Word for word, write out all the entries below, omitting every picture.

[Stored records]
Start of Block

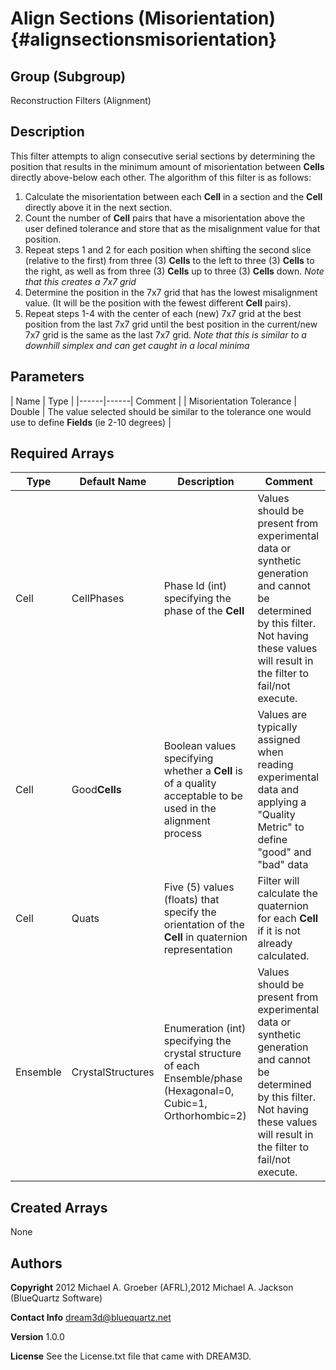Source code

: Align Sections (Misorientation) {#alignsectionsmisorientation}
======

## Group (Subgroup) ##
Reconstruction Filters (Alignment)

## Description ##
This filter attempts to align consecutive serial sections by determining the position that results in the minimum amount of misorientation
between **Cells** directly above-below each other. 
The algorithm of this filter is as follows:

1) Calculate the misorientation between each **Cell** in a section and the **Cell** directly above it in the next section.  
2) Count the number of **Cell** pairs that have a misorientation above the user defined tolerance and store that as the misalignment value for that position.
3) Repeat steps 1 and 2 for each position when shifting the second slice (relative to the first) from three (3) **Cells** to the left 
to three (3) **Cells** to the right, as well as from three (3) **Cells** up to three (3) **Cells** down.
*Note that this creates a 7x7 grid*
4) Determine the position in the 7x7 grid that has the lowest misalignment value. (It will be the position with the fewest different **Cell** pairs).
5) Repeat steps 1-4 with the center of each (new) 7x7 grid at the best position from the last 7x7 grid until the best position in the current/new 7x7 grid is the same
as the last 7x7 grid.
*Note that this is similar to a downhill simplex and can get caught in a local minima*

  


## Parameters ##

| Name | Type |
|------|------| Comment |
| Misorientation Tolerance | Double | The value selected should be similar to the tolerance one would use to define **Fields** (ie 2-10 degrees) |

## Required Arrays ##

| Type | Default Name | Description | Comment |
|------|--------------|-------------|---------|
| Cell | CellPhases | Phase Id (int) specifying the phase of the **Cell** | Values should be present from experimental data or synthetic generation and cannot be determined by this filter. Not having these values will result in the filter to fail/not execute. |
| Cell | Good**Cells** | Boolean values specifying whether a **Cell** is of a quality acceptable to be used in the alignment process | Values are typically assigned when reading experimental data and applying a "Quality Metric" to define "good" and "bad" data  |
| Cell | Quats | Five (5) values (floats) that specify the orientation of the **Cell** in quaternion representation | Filter will calculate the quaternion for each **Cell** if it is not already calculated. |
| Ensemble | CrystalStructures | Enumeration (int) specifying the crystal structure of each Ensemble/phase (Hexagonal=0, Cubic=1, Orthorhombic=2) | Values should be present from experimental data or synthetic generation and cannot be determined by this filter. Not having these values will result in the filter to fail/not execute. |

## Created Arrays ##
None

## Authors ##

**Copyright** 2012 Michael A. Groeber (AFRL),2012 Michael A. Jackson (BlueQuartz Software)

**Contact Info** dream3d@bluequartz.net

**Version** 1.0.0

**License**  See the License.txt file that came with DREAM3D.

End of Block

- _ANSWER TO THE PROBLEM_:
Source code

: Align Sections (Misorientation) {#alignsectionsmisorientation}
======

## Group (Subgroup) ##
Reconstruction Filters (Alignment)

## Description ##
This filter attempts to align consecutive serial sections by determining the position that results in the minimum amount of misorientation
between **Cells** directly above-below each other. 
The algorithm of this filter is as follows:

1) Calculate the misorientation between each **Cell** in a section and the **Cell** directly above it in the next section.  
2) Count the number of **Cell** pairs that have a misorientation above the user defined tolerance and store that as the misalignment value for that position.
3) Repeat steps 1 and 2 for each position when shifting the second slice (relative to the first) from three (3) **Cells** to the left 
to three (3) **Cells** to the right, as well as from three (3) **Cells** up to three (3) **Cells** down.
*Note that this creates a 7x7 grid*
4) Determine the position in the 7x7 grid that has the lowest misalignment value. (It will be the position with the fewest different **Cell** pairs).
5) Repeat steps 1-4 with the center of each (new) 7x7 grid at the best position from the last 7x7 grid until the best position in the current/new 7x7 grid is the same
as the last 7x7 grid.
*Note that this is similar to a downhill simplex and can get caught in a local minima*

  


## Parameters ##

| Name | Type |
|------|------| Comment |
| Misorientation Tolerance | Double | The value selected should be similar to the tolerance one would use to define **Fields** (ie 2-10 degrees) |

## Required Arrays ##

| Type | Default Name | Description | Comment |
|------|--------------|-------------|---------|
| Cell | CellPhases | Phase Id (int) specifying the phase of the **Cell** | Values should be present from experimental data or synthetic generation and cannot be determined by this filter. Not having these values will result in the filter to fail/not execute. |
| Cell | Good**Cells** | Boolean values specifying whether a **Cell** is of a quality acceptable to be used in the alignment process | Values are typically assigned when reading experimental data and applying a "Quality Metric" to define "good" and "bad" data  |
| Cell | Quats | Five (5) values (floats) that specify the orientation of the **Cell** in quaternion representation | Filter will calculate the quaternion for each **Cell** if it is not already calculated. |
| Ensemble | CrystalStructures | Enumeration (int) specifying the crystal structure of each Ensemble/phase (Hexagonal=0, Cubic=1, Orthorhombic=2) | Values should be present from experimental data or synthetic generation and cannot be determined by this filter. Not having these values will result in the filter to fail/not execute. |

## Created Arrays ##
None

## Authors ##

**Copyright** 2012 Michael A. Groeber (AFRL),2012 Michael A. Jackson (BlueQuartz Software)

**Contact Info** dream3d@bluequartz.net

**Version** 1.0.0

**License**  See the License.txt file that came with DREAM3D.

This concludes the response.